If any of the 12 items are missing (i.e., respondents did not answer the item), create a pro-rated raw score using the following method. If less than six of the 12 questions have been answered by the respondent, then assign the respondent a missing value for the total score. If at least six of the 12 questions have been answered, then sum across the items that have been answered and divide the result by the number of items that were answered to create an average item score. If the result is a fraction, round up. For example, if the respondent answered five items with the highest response option (4), answered two items with the next highest response option (3), and left five items missing, you would sum across the seven items that were answered (result=26) and divide by 7 (result=3.7, rounded to 4). This value is then imputed in place of the missing responses and the total score may be calculated as though there is a complete pattern of responses.

Next, based on a given total score, find the associated IRT-score in the “T-Score” column. The “T-Score” column provides the IRT-based asthma quality of life score estimate given each particular total score. Note that the “T-Score” and “SE” columns transform the IRT metric (N(mean=0, standard deviation =1)) to a T-score metric (mean = 50, standard deviation = 10). A higher T-score means worse asthma quality of life.

RAND-IAQL Main Page

References

Thissen, D., Pommerich, M., Billeaud, K., & Williams, V.S.L. (1995). Item response theory for scores on tests including polytomous items with ordered responses. Applied Psychological Measurement, 19, 39-49.
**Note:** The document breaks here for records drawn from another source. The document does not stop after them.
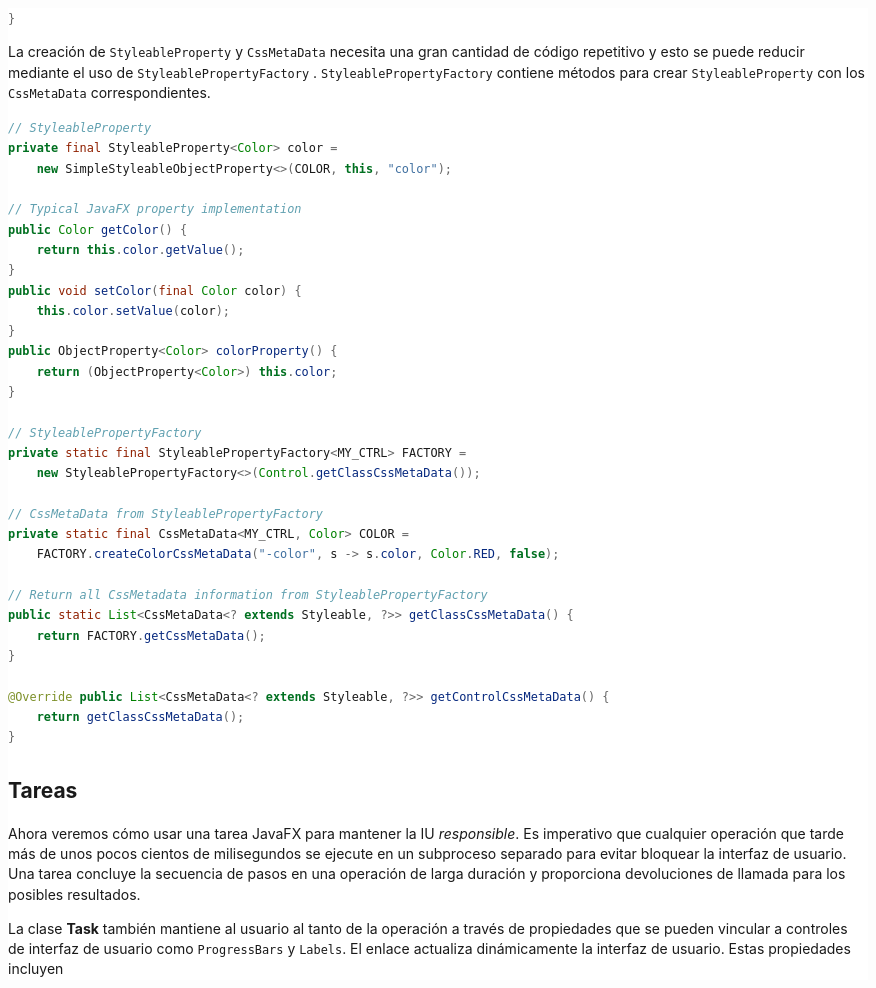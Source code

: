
 ```java
}
```

La creación de `StyleableProperty` y `CssMetaData` necesita una gran cantidad de código repetitivo y esto se puede reducir mediante el uso de `StyleablePropertyFactory` . `StyleablePropertyFactory` contiene métodos para crear `StyleableProperty` con los `CssMetaData` correspondientes.

```java
// StyleableProperty
private final StyleableProperty<Color> color =
    new SimpleStyleableObjectProperty<>(COLOR, this, "color");

// Typical JavaFX property implementation
public Color getColor() {
    return this.color.getValue();
}
public void setColor(final Color color) {
    this.color.setValue(color);
}
public ObjectProperty<Color> colorProperty() {
    return (ObjectProperty<Color>) this.color;
}

// StyleablePropertyFactory
private static final StyleablePropertyFactory<MY_CTRL> FACTORY =
    new StyleablePropertyFactory<>(Control.getClassCssMetaData());

// CssMetaData from StyleablePropertyFactory
private static final CssMetaData<MY_CTRL, Color> COLOR =
    FACTORY.createColorCssMetaData("-color", s -> s.color, Color.RED, false); 

// Return all CssMetadata information from StyleablePropertyFactory
public static List<CssMetaData<? extends Styleable, ?>> getClassCssMetaData() {
    return FACTORY.getCssMetaData();
}

@Override public List<CssMetaData<? extends Styleable, ?>> getControlCssMetaData() {
    return getClassCssMetaData();
}
```

## Tareas

Ahora veremos cómo usar una tarea JavaFX para mantener la IU *responsible*. Es imperativo que cualquier operación que tarde más de unos pocos cientos de milisegundos se ejecute en un subproceso separado para evitar bloquear la interfaz de usuario. Una tarea concluye la secuencia de pasos en una operación de larga duración y proporciona devoluciones de llamada para los posibles resultados.

La clase **Task** también mantiene al usuario al tanto de la operación a través de propiedades que se pueden vincular a controles de interfaz de usuario como `ProgressBars` y `Labels`. El enlace actualiza dinámicamente la interfaz de usuario. Estas propiedades incluyen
Thissen, D., Nelson, L., Rosa, K., & McLeod, L.D. (2001). Item response theory for items scored in more than two categories. In D. Thissen & H. Wainer (Eds), Test Scoring (pp. 141-186). Mahwah, NJ: Lawrence Erlbaum Associates.

Scoring Table

Sum Score T-Score SE
0 32.7 5.1
1 37.4 3.7
2 39.9 3.1
3 41.6 2.8
4 43.0 2.6
5 44.2 2.4
6 45.3 2.2
7 46.2 2.1
8 47.1 2.0
9 47.9 2.0
10 48.6 1.9
11 49.3 1.9
12 49.9 1.9
13 50.6 1.8
14 51.2 1.8
15 51.8 1.8
16 52.4 1.8
17 52.9 1.8
18 53.5 1.8
19 54.0 1.8
20 54.5 1.7
21 55.1 1.7
22 55.6 1.7
23 56.1 1.7
24 56.6 1.7
25 57.1 1.7
26 57.6 1.7
27 58.1 1.7
28 58.6 1.7
29 59.1 1.7
30 59.6 1.7
31 60.1 1.7
32 60.6 1.7
33 61.1 1.7
34 61.7 1.7
35 62.2 1.7
36 62.7 1.7
37 63.3 1.8
38 63.9 1.8
39 64.5 1.8
40 65.1 1.9
41 65.8 1.9
42 66.6 2.0
43 67.4 2.1
44 68.3 2.2
45 69.3 2.4
46 70.6 2.6
47 72.2 2.9
48 75.6 4.1
Note: T-score metric is a linear transformation from the IRT theta scale: T-score = 10 * theta + 50.
SE in the table is the standard error on T-score metric.